Store Session Release Checklist

Use this checklist when promoting the Store-centric session API to any environment beyond staging. Each stage ensures the Global Store schema, Store Daemon binary, and Python SDK wheel stay in lockstep and that observability continues to match Design 0010.

Pre-release alignment

  • Verify Global Store migrations are applied and backward compatible.
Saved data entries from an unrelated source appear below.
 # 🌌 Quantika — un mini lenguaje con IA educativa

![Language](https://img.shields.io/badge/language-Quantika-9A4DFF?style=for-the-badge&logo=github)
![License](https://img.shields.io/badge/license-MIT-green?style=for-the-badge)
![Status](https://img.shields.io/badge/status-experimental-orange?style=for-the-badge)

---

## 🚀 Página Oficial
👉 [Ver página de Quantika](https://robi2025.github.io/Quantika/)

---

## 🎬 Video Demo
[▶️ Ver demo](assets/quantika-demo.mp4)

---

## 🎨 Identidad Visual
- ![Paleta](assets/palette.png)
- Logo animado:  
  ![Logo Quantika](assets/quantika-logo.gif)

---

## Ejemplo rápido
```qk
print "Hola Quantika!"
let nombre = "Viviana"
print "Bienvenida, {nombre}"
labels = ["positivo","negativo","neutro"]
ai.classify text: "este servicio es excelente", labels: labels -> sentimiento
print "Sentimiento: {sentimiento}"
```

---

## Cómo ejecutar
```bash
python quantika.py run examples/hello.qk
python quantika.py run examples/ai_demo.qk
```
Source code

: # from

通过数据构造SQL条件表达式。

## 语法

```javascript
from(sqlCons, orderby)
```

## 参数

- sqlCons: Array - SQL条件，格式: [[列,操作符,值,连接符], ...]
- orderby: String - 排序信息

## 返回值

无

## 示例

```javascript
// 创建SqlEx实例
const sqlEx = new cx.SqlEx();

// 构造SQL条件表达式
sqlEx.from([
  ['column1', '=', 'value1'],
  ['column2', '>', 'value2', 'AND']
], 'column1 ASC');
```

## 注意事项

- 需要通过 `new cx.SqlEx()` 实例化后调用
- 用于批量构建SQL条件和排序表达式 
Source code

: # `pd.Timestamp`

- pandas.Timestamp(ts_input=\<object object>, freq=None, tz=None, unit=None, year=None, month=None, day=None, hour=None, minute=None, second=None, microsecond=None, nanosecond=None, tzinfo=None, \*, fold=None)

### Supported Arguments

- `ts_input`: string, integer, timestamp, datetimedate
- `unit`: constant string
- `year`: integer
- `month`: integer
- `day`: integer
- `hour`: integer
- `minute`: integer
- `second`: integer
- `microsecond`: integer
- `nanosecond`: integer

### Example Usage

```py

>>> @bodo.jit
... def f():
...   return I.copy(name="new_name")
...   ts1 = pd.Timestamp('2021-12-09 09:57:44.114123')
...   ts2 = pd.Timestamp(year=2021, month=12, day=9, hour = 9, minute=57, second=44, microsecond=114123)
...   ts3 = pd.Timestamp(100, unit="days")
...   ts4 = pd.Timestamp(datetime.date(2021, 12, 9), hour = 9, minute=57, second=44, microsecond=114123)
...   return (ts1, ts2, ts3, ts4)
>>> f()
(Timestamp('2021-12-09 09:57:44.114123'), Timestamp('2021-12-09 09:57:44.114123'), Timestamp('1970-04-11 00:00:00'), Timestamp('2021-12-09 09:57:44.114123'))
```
Schema drift blocks rollout.
  • Build the Store Daemon with matching MODULE.bazel lockfile revisions and publish the artifact (bazel build //daemon:tensorcast_daemon).
  • Produce the Python SDK wheel with BUILD_CORE=1 BUILD_EXTENSION=1 uv run -vvv setup.py build_ext and sanity-check tensorcast/api/store.py exports.
  • Confirm the release manifest notes the shared version triplet (tensorcast Python wheel, daemon binary, Global Store image) and share it with deployment owners.

Validation gates

  • Run targeted integration suites on staging:
  • uv run pytest tests/python/test_register_lease_in_place_helper.py
  • uv run pytest tests/python/test_register_vram_leased_and_dvmp_stream.py
  • uv run pytest tests/python/test_store_session_api.py
  • bazel test //daemon:session_lifecycle_test --test_env=TENSORCAST_CUDA_BACKEND=fake
  • Execute smoke benchmarks or representative workloads and record latency deltas versus the Phase 0 baseline.
  • Exercise the CLI:
  • uv run tensorcast daemon status shows Store sessions with reasonable lease/future counts.
  • Sample workload completes via SDK helpers (e.g., tensorcast.register + tensorcast.artifact(...).tensor_dict()).

Observability checks

  • Confirm OpenTelemetry exporters are wired and receiving spans named Store/Register, Store/Put, Store/Get, Store/GetInto.
  • Inspect metrics in Grafana/Prometheus:
  • Histograms tc_store_operation_latency_seconds (per verb, per daemon)
  • Counters tc_store_operation_errors_total, tc_store_operation_retries_total
  • Any custom lease health gauges added during Phase 4
  • Compare p95 latency, error, and retry rates against the previous release—flag if deviation exceeds approved SLO guardrails.

Deployment steps

  1. Roll the Global Store image.
  2. Roll Store Daemon binaries cluster by cluster. Confirm uv run tensorcast daemon status reports the new build string.
  3. Roll the Python SDK wheel to client hosts. Restart workers to pick up the new wheel.
  4. Announce the rollout window and expectations in the deployment channel.

Post-release verification

  • Monitor rollout dashboards for 30 minutes minimum; ensure retry/error counters remain flat.
  • Check the session registry on representative hosts (~/.tensorcast/store_sessions) for stale entries.
  • Collect feedback from early adopters (inference, training, batch pipelines) and confirm no regressions in their smoke tests.
  • Update release notes with the rollout status, including any deviations from the checklist.

Backout plan

  • Re-deploy the previous Python SDK wheel and daemon binary if SLOs degrade. No database rollback is required.
  • Clear on-host caches if necessary (rm ~/.tensorcast/store_sessions/*.json)—clients will repopulate files on next verb execution.
  • Re-run the validation suites to confirm behaviour matches the prior release before re-attempting rollout.
  • Document the incident and corrective actions before scheduling the next release attempt.